Repeat the records below exactly. Omit the pictures.

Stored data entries
○ ○ ○ ○ ○ ○ ○
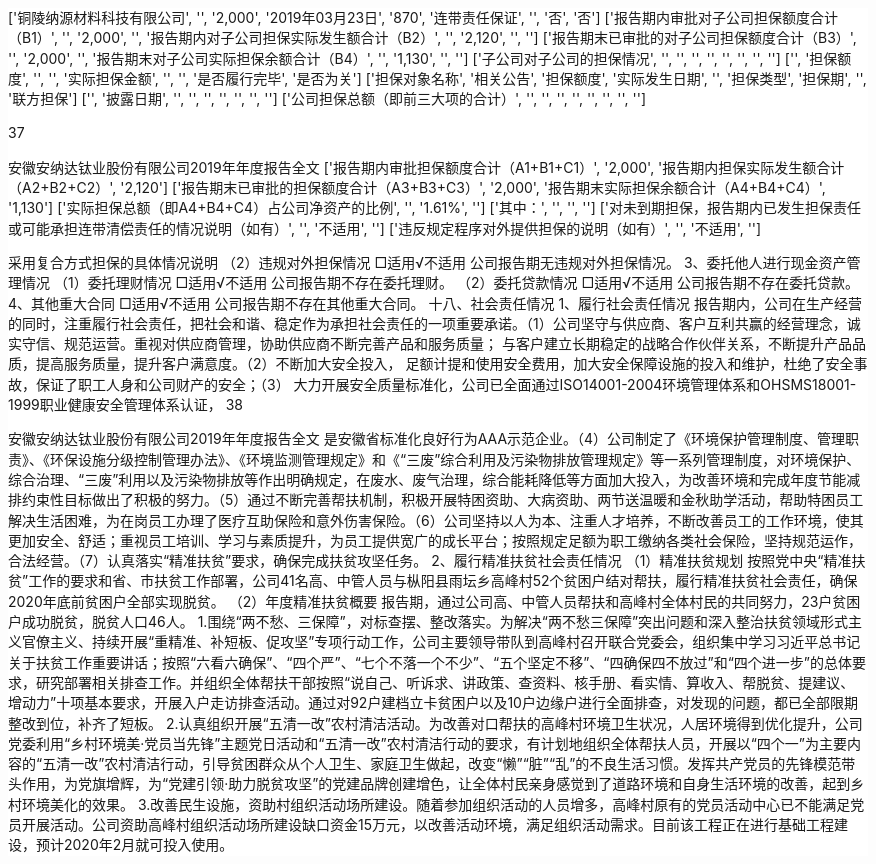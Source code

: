 ['铜陵纳源材料科技有限公司', '', '2,000', '2019年03月23日', '870', '连带责任保证', '', '否', '否']
['报告期内审批对子公司担保额度合计（B1）', '', '2,000', '', '报告期内对子公司担保实际发生额合计（B2）', '', '2,120', '', '']
['报告期末已审批的对子公司担保额度合计（B3）', '', '2,000', '', '报告期末对子公司实际担保余额合计（B4）', '', '1,130', '', '']
['子公司对子公司的担保情况', '', '', '', '', '', '', '', '']
['', '担保额度', '', '', '实际担保金额', '', '', '是否履行完毕', '是否为关']
['担保对象名称', '相关公告', '担保额度', '实际发生日期', '', '担保类型', '担保期', '', '联方担保']
['', '披露日期', '', '', '', '', '', '', '']
['公司担保总额（即前三大项的合计）', '', '', '', '', '', '', '', '']

37

安徽安纳达钛业股份有限公司2019年年度报告全文
['报告期内审批担保额度合计（A1+B1+C1）', '2,000', '报告期内担保实际发生额合计（A2+B2+C2）', '2,120']
['报告期末已审批的担保额度合计（A3+B3+C3）', '2,000', '报告期末实际担保余额合计（A4+B4+C4）', '1,130']
['实际担保总额（即A4+B4+C4）占公司净资产的比例', '', '1.61%', '']
['其中：', '', '', '']
['对未到期担保，报告期内已发生担保责任或可能承担连带清偿责任的情况说明（如有）', '', '不适用', '']
['违反规定程序对外提供担保的说明（如有）', '', '不适用', '']

采用复合方式担保的具体情况说明
（2）违规对外担保情况
□适用√不适用
公司报告期无违规对外担保情况。
3、委托他人进行现金资产管理情况
（1）委托理财情况
□适用√不适用
公司报告期不存在委托理财。
（2）委托贷款情况
□适用√不适用
公司报告期不存在委托贷款。
4、其他重大合同
□适用√不适用
公司报告期不存在其他重大合同。
十八、社会责任情况
1、履行社会责任情况
报告期内，公司在生产经营的同时，注重履行社会责任，把社会和谐、稳定作为承担社会责任的一项重要承诺。（1）公司坚守与供应商、客户互利共赢的经营理念，诚实守信、规范运营。重视对供应商管理，协助供应商不断完善产品和服务质量；
与客户建立长期稳定的战略合作伙伴关系，不断提升产品品质，提高服务质量，提升客户满意度。（2）不断加大安全投入，
足额计提和使用安全费用，加大安全保障设施的投入和维护，杜绝了安全事故，保证了职工人身和公司财产的安全；（3）
大力开展安全质量标准化，公司已全面通过ISO14001-2004环境管理体系和OHSMS18001-1999职业健康安全管理体系认证，
38

安徽安纳达钛业股份有限公司2019年年度报告全文
是安徽省标准化良好行为AAA示范企业。（4）公司制定了《环境保护管理制度、管理职责》、《环保设施分级控制管理办法》、《环境监测管理规定》和《“三废”综合利用及污染物排放管理规定》等一系列管理制度，对环境保护、综合治理、“三废”利用以及污染物排放等作出明确规定，在废水、废气治理，综合能耗降低等方面加大投入，为改善环境和完成年度节能减排约束性目标做出了积极的努力。（5）通过不断完善帮扶机制，积极开展特困资助、大病资助、两节送温暖和金秋助学活动，帮助特困员工解决生活困难，为在岗员工办理了医疗互助保险和意外伤害保险。（6）公司坚持以人为本、注重人才培养，不断改善员工的工作环境，使其更加安全、舒适；重视员工培训、学习与素质提升，为员工提供宽广的成长平台；按照规定足额为职工缴纳各类社会保险，坚持规范运作，合法经营。（7）认真落实“精准扶贫”要求，确保完成扶贫攻坚任务。
2、履行精准扶贫社会责任情况
（1）精准扶贫规划
按照党中央“精准扶贫”工作的要求和省、市扶贫工作部署，公司41名高、中管人员与枞阳县雨坛乡高峰村52个贫困户结对帮扶，履行精准扶贫社会责任，确保2020年底前贫困户全部实现脱贫。
（2）年度精准扶贫概要
报告期，通过公司高、中管人员帮扶和高峰村全体村民的共同努力，23户贫困户成功脱贫，脱贫人口46人。
1.围绕“两不愁、三保障”，对标查摆、整改落实。为解决“两不愁三保障”突出问题和深入整治扶贫领域形式主义官僚主义、持续开展“重精准、补短板、促攻坚”专项行动工作，公司主要领导带队到高峰村召开联合党委会，组织集中学习习近平总书记关于扶贫工作重要讲话；按照“六看六确保”、“四个严”、“七个不落一个不少”、“五个坚定不移”、“四确保四不放过”和“四个进一步”的总体要求，研究部署相关排查工作。并组织全体帮扶干部按照“说自己、听诉求、讲政策、查资料、核手册、看实情、算收入、帮脱贫、提建议、增动力”十项基本要求，开展入户走访排查活动。通过对92户建档立卡贫困户以及10户边缘户进行全面排查，对发现的问题，都已全部限期整改到位，补齐了短板。
2.认真组织开展“五清一改”农村清洁活动。为改善对口帮扶的高峰村环境卫生状况，人居环境得到优化提升，公司党委利用“乡村环境美·党员当先锋”主题党日活动和“五清一改”农村清洁行动的要求，有计划地组织全体帮扶人员，开展以“四个一”为主要内容的“五清一改”农村清洁行动，引导贫困群众从个人卫生、家庭卫生做起，改变“懒”“脏”“乱”的不良生活习惯。发挥共产党员的先锋模范带头作用，为党旗增辉，为“党建引领·助力脱贫攻坚”的党建品牌创建增色，让全体村民亲身感觉到了道路环境和自身生活环境的改善，起到乡村环境美化的效果。
3.改善民生设施，资助村组织活动场所建设。随着参加组织活动的人员增多，高峰村原有的党员活动中心已不能满足党员开展活动。公司资助高峰村组织活动场所建设缺口资金15万元，以改善活动环境，满足组织活动需求。目前该工程正在进行基础工程建设，预计2020年2月就可投入使用。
○ ○ ○ ○ ○ ○ ○
PROBLEM SOLUTION
Source code

: ['铜陵纳源材料科技有限公司', '', '2,000', '2019年03月23日', '870', '连带责任保证', '', '否', '否']
['报告期内审批对子公司担保额度合计（B1）', '', '2,000', '', '报告期内对子公司担保实际发生额合计（B2）', '', '2,120', '', '']
['报告期末已审批的对子公司担保额度合计（B3）', '', '2,000', '', '报告期末对子公司实际担保余额合计（B4）', '', '1,130', '', '']
['子公司对子公司的担保情况', '', '', '', '', '', '', '', '']
['', '担保额度', '', '', '实际担保金额', '', '', '是否履行完毕', '是否为关']
['担保对象名称', '相关公告', '担保额度', '实际发生日期', '', '担保类型', '担保期', '', '联方担保']
['', '披露日期', '', '', '', '', '', '', '']
['公司担保总额（即前三大项的合计）', '', '', '', '', '', '', '', '']

37

安徽安纳达钛业股份有限公司2019年年度报告全文
['报告期内审批担保额度合计（A1+B1+C1）', '2,000', '报告期内担保实际发生额合计（A2+B2+C2）', '2,120']
['报告期末已审批的担保额度合计（A3+B3+C3）', '2,000', '报告期末实际担保余额合计（A4+B4+C4）', '1,130']
['实际担保总额（即A4+B4+C4）占公司净资产的比例', '', '1.61%', '']
['其中：', '', '', '']
['对未到期担保，报告期内已发生担保责任或可能承担连带清偿责任的情况说明（如有）', '', '不适用', '']
['违反规定程序对外提供担保的说明（如有）', '', '不适用', '']

采用复合方式担保的具体情况说明
（2）违规对外担保情况
□适用√不适用
公司报告期无违规对外担保情况。
3、委托他人进行现金资产管理情况
（1）委托理财情况
□适用√不适用
公司报告期不存在委托理财。
（2）委托贷款情况
□适用√不适用
公司报告期不存在委托贷款。
4、其他重大合同
□适用√不适用
公司报告期不存在其他重大合同。
十八、社会责任情况
1、履行社会责任情况
报告期内，公司在生产经营的同时，注重履行社会责任，把社会和谐、稳定作为承担社会责任的一项重要承诺。（1）公司坚守与供应商、客户互利共赢的经营理念，诚实守信、规范运营。重视对供应商管理，协助供应商不断完善产品和服务质量；
与客户建立长期稳定的战略合作伙伴关系，不断提升产品品质，提高服务质量，提升客户满意度。（2）不断加大安全投入，
足额计提和使用安全费用，加大安全保障设施的投入和维护，杜绝了安全事故，保证了职工人身和公司财产的安全；（3）
大力开展安全质量标准化，公司已全面通过ISO14001-2004环境管理体系和OHSMS18001-1999职业健康安全管理体系认证，
38

安徽安纳达钛业股份有限公司2019年年度报告全文
是安徽省标准化良好行为AAA示范企业。（4）公司制定了《环境保护管理制度、管理职责》、《环保设施分级控制管理办法》、《环境监测管理规定》和《“三废”综合利用及污染物排放管理规定》等一系列管理制度，对环境保护、综合治理、“三废”利用以及污染物排放等作出明确规定，在废水、废气治理，综合能耗降低等方面加大投入，为改善环境和完成年度节能减排约束性目标做出了积极的努力。（5）通过不断完善帮扶机制，积极开展特困资助、大病资助、两节送温暖和金秋助学活动，帮助特困员工解决生活困难，为在岗员工办理了医疗互助保险和意外伤害保险。（6）公司坚持以人为本、注重人才培养，不断改善员工的工作环境，使其更加安全、舒适；重视员工培训、学习与素质提升，为员工提供宽广的成长平台；按照规定足额为职工缴纳各类社会保险，坚持规范运作，合法经营。（7）认真落实“精准扶贫”要求，确保完成扶贫攻坚任务。
2、履行精准扶贫社会责任情况
（1）精准扶贫规划
按照党中央“精准扶贫”工作的要求和省、市扶贫工作部署，公司41名高、中管人员与枞阳县雨坛乡高峰村52个贫困户结对帮扶，履行精准扶贫社会责任，确保2020年底前贫困户全部实现脱贫。
（2）年度精准扶贫概要
报告期，通过公司高、中管人员帮扶和高峰村全体村民的共同努力，23户贫困户成功脱贫，脱贫人口46人。
1.围绕“两不愁、三保障”，对标查摆、整改落实。为解决“两不愁三保障”突出问题和深入整治扶贫领域形式主义官僚主义、持续开展“重精准、补短板、促攻坚”专项行动工作，公司主要领导带队到高峰村召开联合党委会，组织集中学习习近平总书记关于扶贫工作重要讲话；按照“六看六确保”、“四个严”、“七个不落一个不少”、“五个坚定不移”、“四确保四不放过”和“四个进一步”的总体要求，研究部署相关排查工作。并组织全体帮扶干部按照“说自己、听诉求、讲政策、查资料、核手册、看实情、算收入、帮脱贫、提建议、增动力”十项基本要求，开展入户走访排查活动。通过对92户建档立卡贫困户以及10户边缘户进行全面排查，对发现的问题，都已全部限期整改到位，补齐了短板。
2.认真组织开展“五清一改”农村清洁活动。为改善对口帮扶的高峰村环境卫生状况，人居环境得到优化提升，公司党委利用“乡村环境美·党员当先锋”主题党日活动和“五清一改”农村清洁行动的要求，有计划地组织全体帮扶人员，开展以“四个一”为主要内容的“五清一改”农村清洁行动，引导贫困群众从个人卫生、家庭卫生做起，改变“懒”“脏”“乱”的不良生活习惯。发挥共产党员的先锋模范带头作用，为党旗增辉，为“党建引领·助力脱贫攻坚”的党建品牌创建增色，让全体村民亲身感觉到了道路环境和自身生活环境的改善，起到乡村环境美化的效果。
3.改善民生设施，资助村组织活动场所建设。随着参加组织活动的人员增多，高峰村原有的党员活动中心已不能满足党员开展活动。公司资助高峰村组织活动场所建设缺口资金15万元，以改善活动环境，满足组织活动需求。目前该工程正在进行基础工程建设，预计2020年2月就可投入使用。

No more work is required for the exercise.